‘Sorry you’ve got chicken pox.’
‘That’s OK.’ He looked at Christopher standing awkwardly in the doorway. Old feelings of allegiance and affection surged back: it was jolly decent of Christopher to come. ‘What’s happening with Teddy?’ he asked. ‘You can tell me – I hate him.’
‘He wants to turn the place into a fort. Dig a trench all round it. He wants to play at some kind of silly war.’
‘You won’t let him, though?’
‘I don’t want him to, but I don’t know how to stop him. He says it’s his territory, and I’m an invader. He wants to take all our stuff over – says a lot of it, like the tent, is his, anyway.’

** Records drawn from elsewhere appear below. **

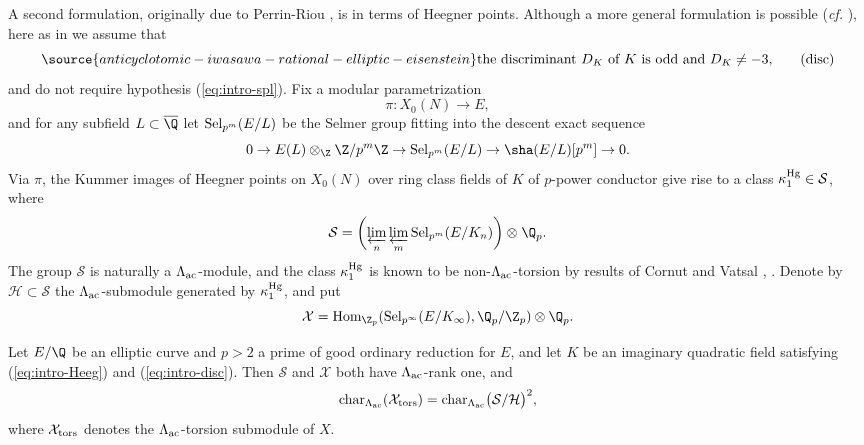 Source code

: A second formulation, originally due to Perrin-Riou \cite{perrinriou}, is in terms of Heegner points. Although a more general formulation is possible (\emph{cf.} \cite[\S{2.3}]{CMpconverse}), here as in \cite{perrinriou} we assume that
\begin{equation}\label{eq:intro-disc}
\source{anticyclotomic-iwasawa-rational-elliptic-eisenstein}
\textrm{the discriminant $D_K$ of $K$ is odd and $D_K\neq -3$,}\tag{disc}
\end{equation}
and do not require hypothesis (\ref{eq:intro-spl}). Fix a modular parametrization
\[
\pi:X_0(N)\rightarrow E,
\]
and for any subfield $L\subset\overline{\Q}$ let ${\rm Sel}_{p^m}(E/L)$ be the Selmer group fitting into the descent exact sequence
\[
0\rightarrow E(L)\otimes_{\Z}\Z/p^m\Z\rightarrow{\rm Sel}_{p^m}(E/L)\rightarrow\sha(E/L)[p^m]\rightarrow 0.
\]
Via $\pi$, the Kummer images of Heegner points on $X_0(N)$ over ring class fields of $K$ of $p$-power conductor give rise to a class $\kappa_1^{\rm Hg}\in\mathcal{S}$, where
\[
\mathcal{S}=\biggl(\varprojlim_n\varprojlim_m{\rm Sel}_{p^m}(E/K_n)\biggr)\otimes_{}\Q_p.
\]
{The group $\mathcal{S}$ is naturally a $\Lambda_{\rm ac}$-module, and} the class $\kappa_1^{\rm Hg}$ is known to be non-$\Lambda_{\rm ac}$-torsion by results of Cornut and Vatsal \cite{cornut}, \cite{vatsal}. Denote by $\mathcal{H}\subset\mathcal{S}$ the $\Lambda_{\rm ac}$-submodule generated by $\kappa_1^{\rm Hg}$, and put
\[
\mathcal{X}={\rm Hom}_{\Z_p}({\rm Sel}_{p^\infty}(E/K_\infty),\Q_p/\Z_p)\otimes\Q_p.
\]


\begin{conj}
\notready\label{conj:PR}
Let $E/\Q$ be an elliptic curve and $p>2$ a prime of good ordinary reduction for $E$, and let $K$ be an imaginary quadratic field satisfying {\rm(\ref{eq:intro-Heeg})} and {\rm(\ref{eq:intro-disc})}. Then $\mathcal{S}$ and $\mathcal{X}$ both
have $\Lambda_{\rm ac}$-rank one, and
\[
{\rm char}_{\Lambda_{\rm ac}}(\mathcal{X}_{\rm tors})={\rm char}_{\Lambda_{\rm ac}}\bigl(\mathcal{S}/\mathcal{H}\bigr)^2,
\]
where $\mathcal{X}_{\rm tors}$ denotes the $\Lambda_{\rm ac}$-torsion submodule of $X$.
\end{conj}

‘You can’t play at war if you’re a conscience objector.’
‘Of course not! But it ruins all my plans. I seem to bring out the worst in him. After all, you can’t run away now you’re ill.’
‘I know. But why do you want to tell him?’
‘Well, he might shut up about it if I did. And he might see the point and join me instead of his stupid idea.’
‘Couldn’t you just wait a bit? He might get chicken pox. Or go to his beastly school.’ Simon felt very proud and helpful with Christopher saying ‘our stuff’ and asking whether he’d mind about telling Teddy, and somehow being in bed and not able to do anything made it easier to think of advice. ‘I didn’t sneak, you know,’ he added, wanting approval as well.
‘Of course not, silly. Why would I be asking you about telling him if you had already?’
‘Sorry. I didn’t think.’
‘That’s OK. I expect you’re feeling rotten.’ Simon looked as rotten as he could. Christopher wandered to the bedside and ate a grape off the plate. ‘He’s there all the time,’ he said miserably, ‘eating the food and messing things up. And he’s brought his gun as well.’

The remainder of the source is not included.